Each transactional step updates a progress indicator (step N of 8) that the UI polls to show real-time commit status. Post-transaction work runs after the database commit and carries no step number.

Source provenance is tracked via entity properties (source_document_id, source_document_name) and SourceCitation records rather than separate graph nodes and edges.

Orphan Entity Filter

Before Step 0, when the active filtering mode enables orphan filtering, drop_orphan_entities() removes entities that survived deduplication but have zero relationships. The helper takes the entity list and the relationship list (relationships are keyed by integer indices into the entity list — no graph IDs exist yet at this stage) and returns:

def drop_orphan_entities(
entities: list[dict],
relationships: list[dict],
*,
enabled: bool,
) -> tuple[list[dict], list[dict], int]:
"""Returns (kept_entities, remapped_relationships, dropped_count)."""

The third element of the tuple drives the orphan_entities_filtered quality counter on the source row.

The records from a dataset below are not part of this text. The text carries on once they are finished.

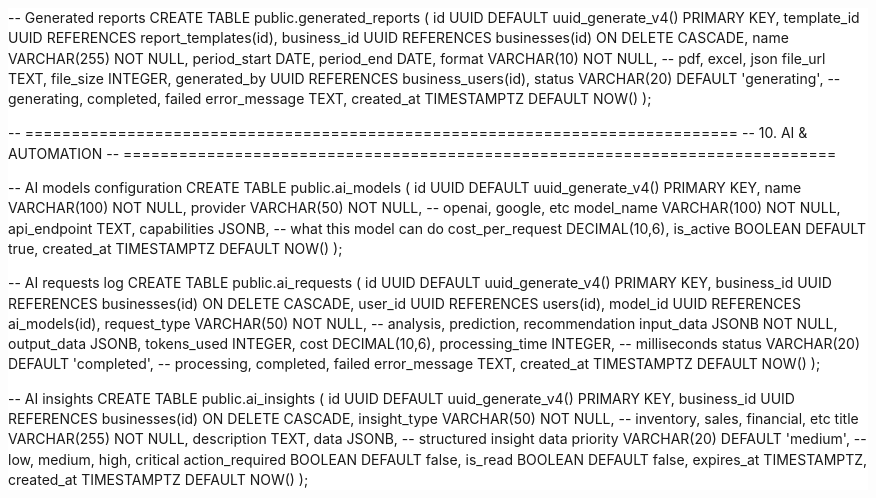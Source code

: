 -- Generated reports
CREATE TABLE public.generated_reports (
    id UUID DEFAULT uuid_generate_v4() PRIMARY KEY,
    template_id UUID REFERENCES report_templates(id),
    business_id UUID REFERENCES businesses(id) ON DELETE CASCADE,
    name VARCHAR(255) NOT NULL,
    period_start DATE,
    period_end DATE,
    format VARCHAR(10) NOT NULL, -- pdf, excel, json
    file_url TEXT,
    file_size INTEGER,
    generated_by UUID REFERENCES business_users(id),
    status VARCHAR(20) DEFAULT 'generating', -- generating, completed, failed
    error_message TEXT,
    created_at TIMESTAMPTZ DEFAULT NOW()
);

-- =============================================================================
-- 10. AI & AUTOMATION
-- =============================================================================

-- AI models configuration
CREATE TABLE public.ai_models (
    id UUID DEFAULT uuid_generate_v4() PRIMARY KEY,
    name VARCHAR(100) NOT NULL,
    provider VARCHAR(50) NOT NULL, -- openai, google, etc
    model_name VARCHAR(100) NOT NULL,
    api_endpoint TEXT,
    capabilities JSONB, -- what this model can do
    cost_per_request DECIMAL(10,6),
    is_active BOOLEAN DEFAULT true,
    created_at TIMESTAMPTZ DEFAULT NOW()
);

-- AI requests log
CREATE TABLE public.ai_requests (
    id UUID DEFAULT uuid_generate_v4() PRIMARY KEY,
    business_id UUID REFERENCES businesses(id) ON DELETE CASCADE,
    user_id UUID REFERENCES users(id),
    model_id UUID REFERENCES ai_models(id),
    request_type VARCHAR(50) NOT NULL, -- analysis, prediction, recommendation
    input_data JSONB NOT NULL,
    output_data JSONB,
    tokens_used INTEGER,
    cost DECIMAL(10,6),
    processing_time INTEGER, -- milliseconds
    status VARCHAR(20) DEFAULT 'completed', -- processing, completed, failed
    error_message TEXT,
    created_at TIMESTAMPTZ DEFAULT NOW()
);

-- AI insights
CREATE TABLE public.ai_insights (
    id UUID DEFAULT uuid_generate_v4() PRIMARY KEY,
    business_id UUID REFERENCES businesses(id) ON DELETE CASCADE,
    insight_type VARCHAR(50) NOT NULL, -- inventory, sales, financial, etc
    title VARCHAR(255) NOT NULL,
    description TEXT,
    data JSONB, -- structured insight data
    priority VARCHAR(20) DEFAULT 'medium', -- low, medium, high, critical
    action_required BOOLEAN DEFAULT false,
    is_read BOOLEAN DEFAULT false,
    expires_at TIMESTAMPTZ,
    created_at TIMESTAMPTZ DEFAULT NOW()
);
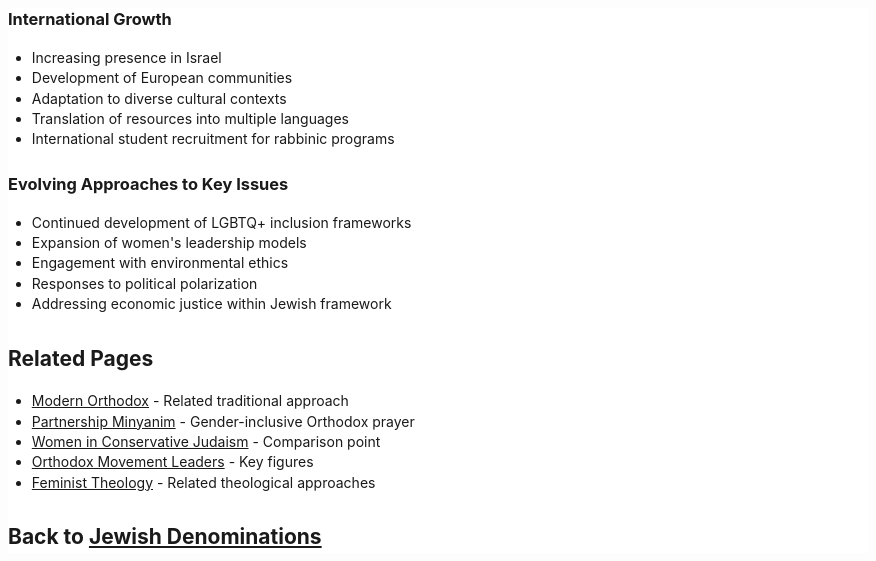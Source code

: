 ### International Growth

- Increasing presence in Israel
- Development of European communities
- Adaptation to diverse cultural contexts
- Translation of resources into multiple languages
- International student recruitment for rabbinic programs

### Evolving Approaches to Key Issues

- Continued development of LGBTQ+ inclusion frameworks
- Expansion of women's leadership models
- Engagement with environmental ethics
- Responses to political polarization
- Addressing economic justice within Jewish framework

## Related Pages

- [Modern Orthodox](./modern_orthodox.md) - Related traditional approach
- [Partnership Minyanim](./partnership_minyanim.md) - Gender-inclusive Orthodox prayer
- [Women in Conservative Judaism](./women_conservative.md) - Comparison point
- [Orthodox Movement Leaders](../figures/orthodox_leaders.md) - Key figures
- [Feminist Theology](../beliefs/feminist_theology.md) - Related theological approaches

## Back to [Jewish Denominations](./README.md)
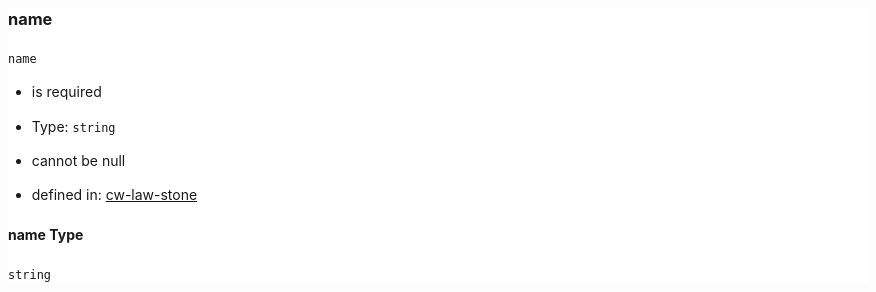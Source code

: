### name

`name`

* is required

* Type: `string`

* cannot be null

* defined in: [cw-law-stone](cw-law-stone-responses-askresponse-definitions-term-properties-name.md "undefined#/responses/ask/definitions/Term/properties/name")

#### name Type

`string`
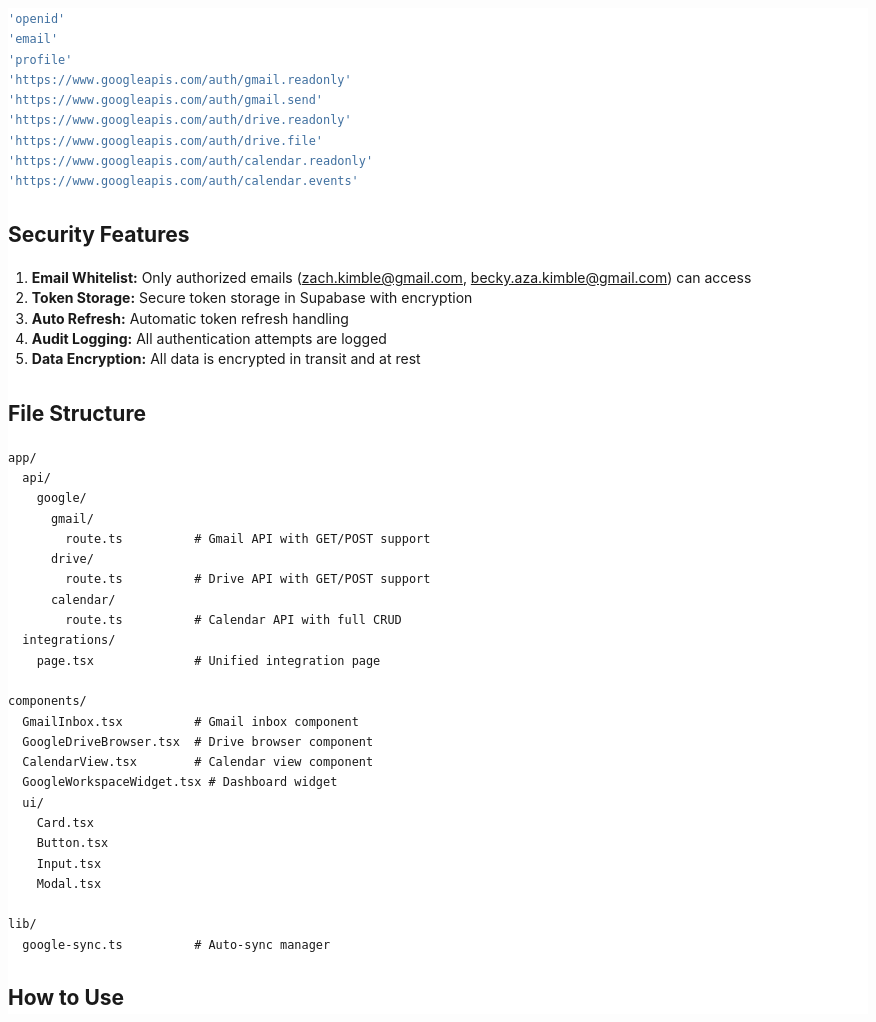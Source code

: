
 ```typescript
'openid'
'email'
'profile'
'https://www.googleapis.com/auth/gmail.readonly'
'https://www.googleapis.com/auth/gmail.send'
'https://www.googleapis.com/auth/drive.readonly'
'https://www.googleapis.com/auth/drive.file'
'https://www.googleapis.com/auth/calendar.readonly'
'https://www.googleapis.com/auth/calendar.events'
```

## Security Features

1. **Email Whitelist:** Only authorized emails (zach.kimble@gmail.com, becky.aza.kimble@gmail.com) can access
2. **Token Storage:** Secure token storage in Supabase with encryption
3. **Auto Refresh:** Automatic token refresh handling
4. **Audit Logging:** All authentication attempts are logged
5. **Data Encryption:** All data is encrypted in transit and at rest

## File Structure

```
app/
  api/
    google/
      gmail/
        route.ts          # Gmail API with GET/POST support
      drive/
        route.ts          # Drive API with GET/POST support
      calendar/
        route.ts          # Calendar API with full CRUD
  integrations/
    page.tsx              # Unified integration page

components/
  GmailInbox.tsx          # Gmail inbox component
  GoogleDriveBrowser.tsx  # Drive browser component
  CalendarView.tsx        # Calendar view component
  GoogleWorkspaceWidget.tsx # Dashboard widget
  ui/
    Card.tsx
    Button.tsx
    Input.tsx
    Modal.tsx

lib/
  google-sync.ts          # Auto-sync manager
```

## How to Use
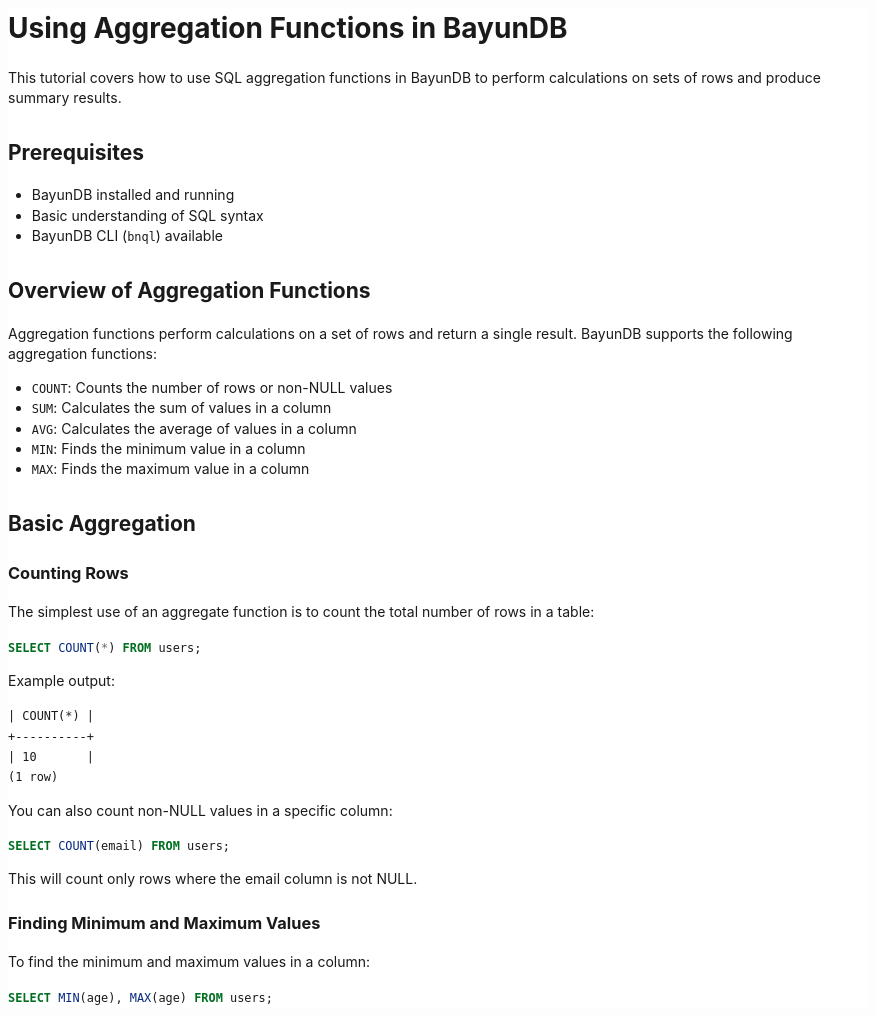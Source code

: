 # Using Aggregation Functions in BayunDB

This tutorial covers how to use SQL aggregation functions in BayunDB to perform calculations on sets of rows and produce summary results.

## Prerequisites

- BayunDB installed and running
- Basic understanding of SQL syntax
- BayunDB CLI (`bnql`) available

## Overview of Aggregation Functions

Aggregation functions perform calculations on a set of rows and return a single result. BayunDB supports the following aggregation functions:

- `COUNT`: Counts the number of rows or non-NULL values
- `SUM`: Calculates the sum of values in a column
- `AVG`: Calculates the average of values in a column
- `MIN`: Finds the minimum value in a column
- `MAX`: Finds the maximum value in a column

## Basic Aggregation

### Counting Rows

The simplest use of an aggregate function is to count the total number of rows in a table:

```sql
SELECT COUNT(*) FROM users;
```

Example output:
```
| COUNT(*) |
+----------+
| 10       |
(1 row)
```

You can also count non-NULL values in a specific column:

```sql
SELECT COUNT(email) FROM users;
```

This will count only rows where the email column is not NULL.

### Finding Minimum and Maximum Values

To find the minimum and maximum values in a column:

```sql
SELECT MIN(age), MAX(age) FROM users;
```
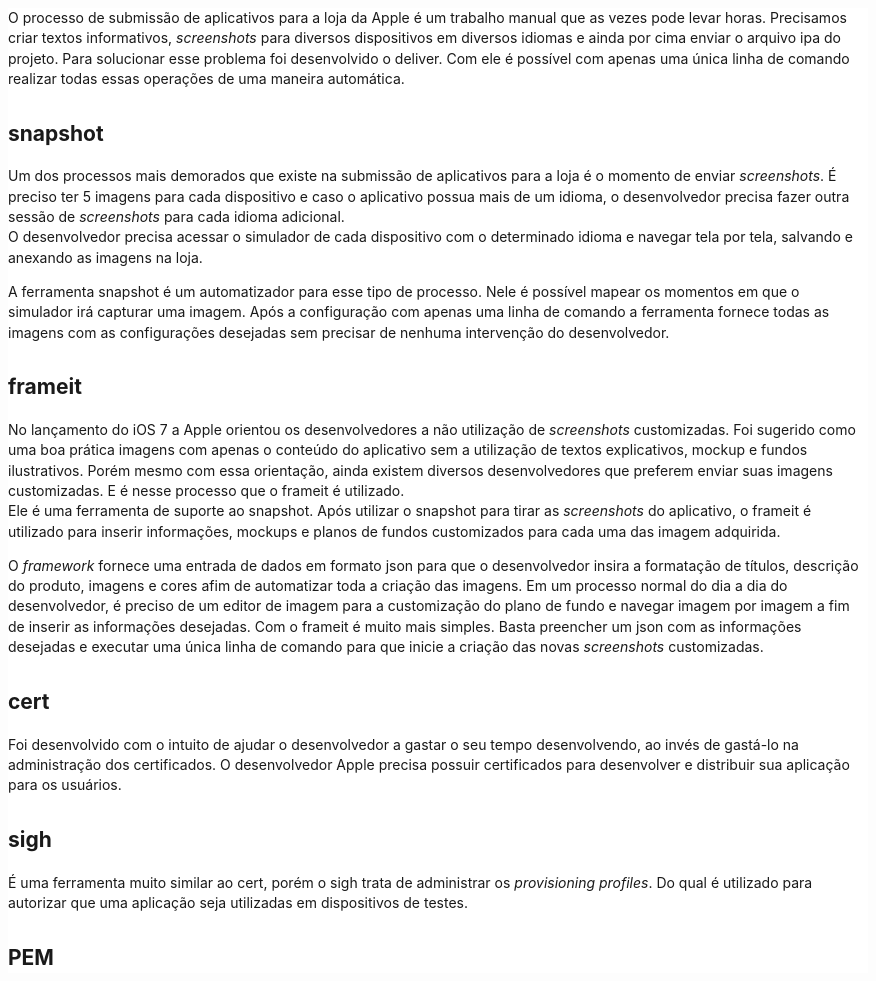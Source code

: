 O processo de submissão de aplicativos para a loja da Apple é um trabalho manual que as vezes pode levar horas. Precisamos criar textos informativos, _screenshots_ para diversos dispositivos em diversos idiomas e ainda por cima enviar o arquivo ipa do projeto.
Para solucionar esse problema foi desenvolvido o deliver. Com ele é possível com apenas uma única linha de comando realizar todas essas operações de uma maneira automática.

## snapshot

Um dos processos mais demorados que existe na submissão de aplicativos para a loja é o momento de enviar _screenshots_. É preciso ter 5 imagens para cada dispositivo e caso o aplicativo possua mais de um idioma, o desenvolvedor precisa fazer outra sessão de _screenshots_ para cada idioma adicional. <br />
O desenvolvedor precisa acessar o simulador de cada dispositivo com o determinado idioma e navegar tela por tela, salvando e anexando as imagens na loja.

A ferramenta snapshot é um automatizador para esse tipo de processo. Nele é possível mapear os momentos em que o simulador irá capturar uma imagem. Após a configuração com apenas uma linha de comando a ferramenta fornece todas as imagens com as configurações desejadas sem precisar de nenhuma intervenção do desenvolvedor.

## frameit

No lançamento do iOS 7 a Apple orientou os desenvolvedores a não utilização de _screenshots_ customizadas. Foi sugerido como uma boa prática imagens com apenas o conteúdo do aplicativo sem a utilização de textos explicativos, mockup e fundos ilustrativos. Porém mesmo com essa orientação, ainda existem diversos desenvolvedores que preferem enviar suas imagens customizadas. E é nesse processo que o frameit é utilizado. <br />
Ele é uma ferramenta de suporte ao snapshot. Após utilizar o snapshot para tirar as _screenshots_ do aplicativo, o frameit é utilizado para inserir informações, mockups e planos de fundos customizados para cada uma das imagem adquirida.


O _framework_ fornece uma entrada de dados em formato json para que o desenvolvedor insira a formatação de títulos, descrição do produto, imagens e cores afim de automatizar toda a criação das imagens.
Em um processo normal do dia a dia do desenvolvedor, é preciso de um editor de imagem para a customização do plano de fundo e navegar imagem por imagem a fim de inserir as informações desejadas. Com o frameit é muito mais simples. Basta preencher um json com as informações desejadas e executar uma única linha de comando para que inicie a criação das novas _screenshots_ customizadas.

## cert

Foi desenvolvido com o intuito de ajudar o desenvolvedor a gastar o seu tempo desenvolvendo, ao invés de gastá-lo na administração dos certificados. O desenvolvedor Apple precisa possuir certificados para desenvolver e distribuir sua aplicação para os usuários.

## sigh

É uma ferramenta muito similar ao cert, porém o sigh trata de administrar os _provisioning profiles_. Do qual é utilizado para autorizar que uma aplicação seja utilizadas em dispositivos de testes.

## PEM
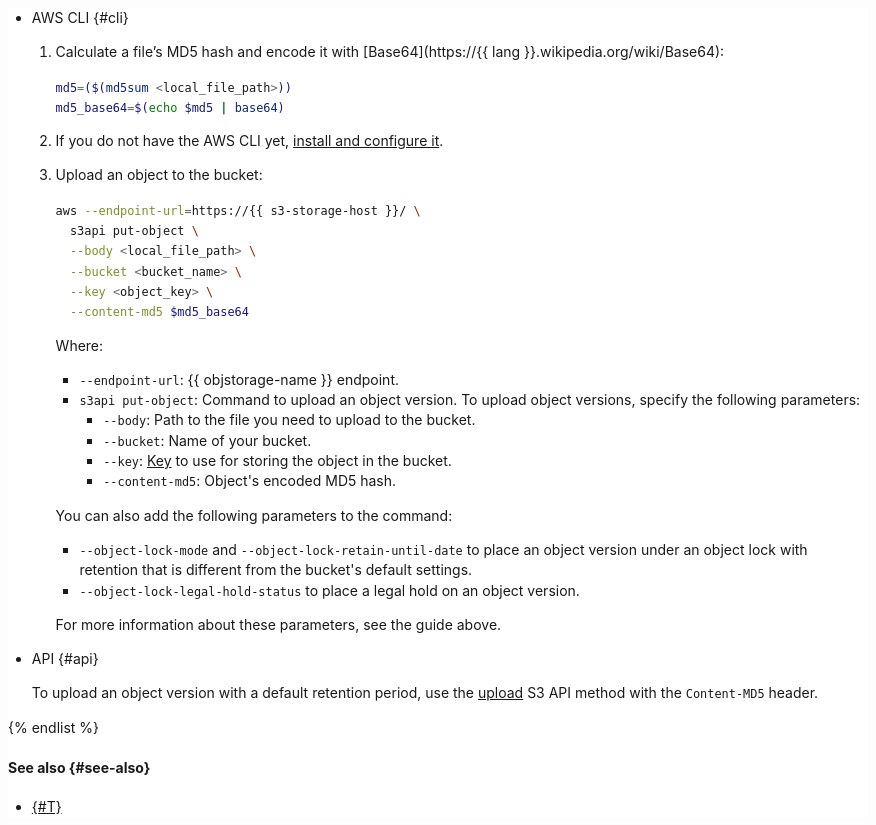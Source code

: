 - AWS CLI {#cli}

  1. Calculate a file’s MD5 hash and encode it with [Base64](https://{{ lang }}.wikipedia.org/wiki/Base64):

     ```bash
     md5=($(md5sum <local_file_path>))
     md5_base64=$(echo $md5 | base64)
     ```

  1. If you do not have the AWS CLI yet, [install and configure it](../../tools/aws-cli.md).
  1. Upload an object to the bucket:

     ```bash
     aws --endpoint-url=https://{{ s3-storage-host }}/ \
       s3api put-object \
       --body <local_file_path> \
       --bucket <bucket_name> \
       --key <object_key> \
       --content-md5 $md5_base64
     ```

     Where:

     * `--endpoint-url`: {{ objstorage-name }} endpoint.
     * `s3api put-object`: Command to upload an object version. To upload object versions, specify the following parameters:
       * `--body`: Path to the file you need to upload to the bucket.
       * `--bucket`: Name of your bucket.
       * `--key`: [Key](../../concepts/object.md#key) to use for storing the object in the bucket.
       * `--content-md5`: Object's encoded MD5 hash.

     You can also add the following parameters to the command:

     * `--object-lock-mode` and `--object-lock-retain-until-date` to place an object version under an object lock with retention that is different from the bucket's default settings.
     * `--object-lock-legal-hold-status` to place a legal hold on an object version.
 
     For more information about these parameters, see the guide above.

- API {#api}

  To upload an object version with a default retention period, use the [upload](../../s3/api-ref/object/upload.md) S3 API method with the `Content-MD5` header.

{% endlist %}


#### See also {#see-also}

* [{#T}](../../tutorials/storage-vpc-access.md)
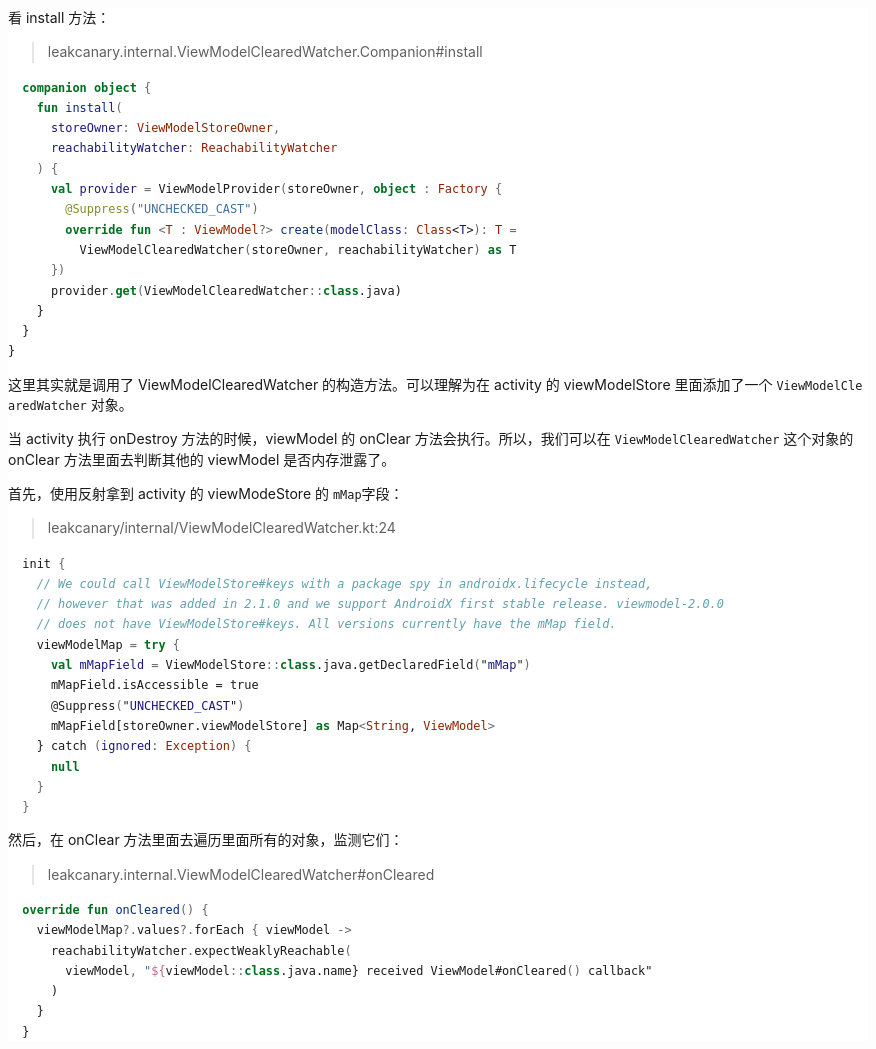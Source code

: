 看 install 方法：

> leakcanary.internal.ViewModelClearedWatcher.Companion#install

```kotlin
  companion object {
    fun install(
      storeOwner: ViewModelStoreOwner,
      reachabilityWatcher: ReachabilityWatcher
    ) {
      val provider = ViewModelProvider(storeOwner, object : Factory {
        @Suppress("UNCHECKED_CAST")
        override fun <T : ViewModel?> create(modelClass: Class<T>): T =
          ViewModelClearedWatcher(storeOwner, reachabilityWatcher) as T
      })
      provider.get(ViewModelClearedWatcher::class.java)
    }
  }
}
```

这里其实就是调用了 ViewModelClearedWatcher 的构造方法。可以理解为在 activity 的 viewModelStore 里面添加了一个 `ViewModelClearedWatcher` 对象。

当 activity 执行 onDestroy 方法的时候，viewModel 的 onClear 方法会执行。所以，我们可以在 `ViewModelClearedWatcher`  这个对象的 onClear 方法里面去判断其他的 viewModel 是否内存泄露了。

首先，使用反射拿到 activity 的 viewModeStore 的 `mMap`字段：

> leakcanary/internal/ViewModelClearedWatcher.kt:24

```kotlin
  init {
    // We could call ViewModelStore#keys with a package spy in androidx.lifecycle instead,
    // however that was added in 2.1.0 and we support AndroidX first stable release. viewmodel-2.0.0
    // does not have ViewModelStore#keys. All versions currently have the mMap field.
    viewModelMap = try {
      val mMapField = ViewModelStore::class.java.getDeclaredField("mMap")
      mMapField.isAccessible = true
      @Suppress("UNCHECKED_CAST")
      mMapField[storeOwner.viewModelStore] as Map<String, ViewModel>
    } catch (ignored: Exception) {
      null
    }
  }
```

然后，在 onClear 方法里面去遍历里面所有的对象，监测它们：

> leakcanary.internal.ViewModelClearedWatcher#onCleared

```kotlin
  override fun onCleared() {
    viewModelMap?.values?.forEach { viewModel ->
      reachabilityWatcher.expectWeaklyReachable(
        viewModel, "${viewModel::class.java.name} received ViewModel#onCleared() callback"
      )
    }
  }
```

The helper preserves input order and remaps surviving relationships to the new index positions so downstream consumers (commit/relation.py, commit/service.py) can keep using integer-indexed references.

Idempotent Cleanup (Step 0)

Before creating any new graph data, the commit deletes any data from a previous commit of the same source. This makes re-commit safe and idempotent -- if a commit fails partway through or a user re-extracts a document, the old data is cleanly removed first.

Cleanup deletes:

  • Graph nodes, edges, and templates linked to the source ID
  • Search index entries for deleted nodes
  • Entity and relationship citations for the source
  • Resets chunk status back to "indexed" for re-promotion

Template Generation and Matching

Template Creation (Steps 1-2)

During extraction, the AI suggests node templates -- typed categories for the entities it discovered (e.g., "Person", "Organization", "Research Paper"). The commit phase creates these as actual graph templates.

Per-source isolation: Each source gets its own templates. There is no cross-source template reuse. This ensures:

  • Sources can be independently deleted without orphaning shared templates.
  • Template definitions are scoped to the document's domain context.
  • Cascade deletion works cleanly.

Templates with invalid names (unknown, untitled, n/a, none) are skipped. Each template includes:

  • Name: The entity type label (e.g., "Character", "Location")
  • Description: AI-generated explanation of what the type represents
  • Properties: List of PropertyDefinition objects (name, display name, type, required flag)
  • Source ID: Links the template to its originating source

Implementation: TemplateCommitHandler.create_suggested_templates() in commit/template.py

Template Matching (Step 4)

When preparing entity nodes, each entity's type is matched to a template from the current source's templates using EntityTemplateMatcher:

  1. Exact match: The entity's lowercased type is looked up in the template_name_to_id mapping built during template creation.
  2. Fallback: If no match is found, the entity is assigned system_template_item (the default system node template).

The matcher uses a per-run cache keyed on (entity_type, template_mapping_hash) to avoid redundant lookups.

No cross-source matching

The matcher intentionally ignores any template_id from the extraction phase because those could reference templates from other sources. Only templates created for the current source are considered.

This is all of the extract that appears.